TASK OBJECTIVE:
Among the entries, which lines carry the string "damage"? Copy every one.

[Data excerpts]

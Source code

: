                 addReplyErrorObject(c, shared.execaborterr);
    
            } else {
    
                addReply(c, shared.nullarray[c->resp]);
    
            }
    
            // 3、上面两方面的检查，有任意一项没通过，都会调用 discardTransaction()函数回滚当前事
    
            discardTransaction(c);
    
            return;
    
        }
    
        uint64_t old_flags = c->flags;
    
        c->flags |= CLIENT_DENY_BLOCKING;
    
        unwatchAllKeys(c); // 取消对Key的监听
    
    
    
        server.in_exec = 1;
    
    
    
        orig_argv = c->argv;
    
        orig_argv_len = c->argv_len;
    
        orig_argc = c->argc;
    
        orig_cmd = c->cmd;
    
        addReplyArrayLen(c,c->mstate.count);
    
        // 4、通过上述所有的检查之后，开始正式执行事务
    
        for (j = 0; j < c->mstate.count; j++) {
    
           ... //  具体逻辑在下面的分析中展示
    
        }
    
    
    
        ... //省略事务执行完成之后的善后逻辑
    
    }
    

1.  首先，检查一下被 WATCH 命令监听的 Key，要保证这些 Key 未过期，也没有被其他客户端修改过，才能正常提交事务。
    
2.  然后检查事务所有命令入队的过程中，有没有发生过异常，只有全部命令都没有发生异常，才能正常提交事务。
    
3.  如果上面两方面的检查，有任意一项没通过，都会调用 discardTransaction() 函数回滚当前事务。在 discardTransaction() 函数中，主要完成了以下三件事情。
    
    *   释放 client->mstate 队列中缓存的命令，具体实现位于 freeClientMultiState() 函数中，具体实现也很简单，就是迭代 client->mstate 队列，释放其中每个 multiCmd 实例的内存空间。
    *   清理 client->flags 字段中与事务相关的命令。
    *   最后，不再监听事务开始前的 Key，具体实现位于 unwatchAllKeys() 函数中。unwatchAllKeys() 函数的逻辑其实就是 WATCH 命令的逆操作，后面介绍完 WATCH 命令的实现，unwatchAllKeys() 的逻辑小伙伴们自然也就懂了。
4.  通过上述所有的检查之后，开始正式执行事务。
...
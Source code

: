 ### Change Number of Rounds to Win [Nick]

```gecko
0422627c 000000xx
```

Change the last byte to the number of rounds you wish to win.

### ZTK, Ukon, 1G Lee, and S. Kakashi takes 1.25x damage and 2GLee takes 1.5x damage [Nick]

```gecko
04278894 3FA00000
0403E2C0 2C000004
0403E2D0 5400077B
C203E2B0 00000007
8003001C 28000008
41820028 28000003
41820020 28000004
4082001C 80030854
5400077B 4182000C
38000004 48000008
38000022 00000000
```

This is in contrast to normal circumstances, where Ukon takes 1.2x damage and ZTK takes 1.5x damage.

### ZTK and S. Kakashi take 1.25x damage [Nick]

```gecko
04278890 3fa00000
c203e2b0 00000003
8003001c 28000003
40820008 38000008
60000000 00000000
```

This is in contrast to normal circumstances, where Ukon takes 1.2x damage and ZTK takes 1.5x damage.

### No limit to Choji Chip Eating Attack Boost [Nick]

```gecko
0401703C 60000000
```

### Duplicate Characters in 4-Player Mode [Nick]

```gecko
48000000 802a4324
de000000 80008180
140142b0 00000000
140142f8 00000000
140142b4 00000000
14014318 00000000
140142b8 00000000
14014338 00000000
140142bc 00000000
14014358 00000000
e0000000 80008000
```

EXERCISE RESULT:
### ZTK, Ukon, 1G Lee, and S. Kakashi takes 1.25x damage and 2GLee takes 1.5x damage [Nick]
This is in contrast to normal circumstances, where Ukon takes 1.2x damage and ZTK takes 1.5x damage.
### ZTK and S. Kakashi take 1.25x damage [Nick]
This is in contrast to normal circumstances, where Ukon takes 1.2x damage and ZTK takes 1.5x damage.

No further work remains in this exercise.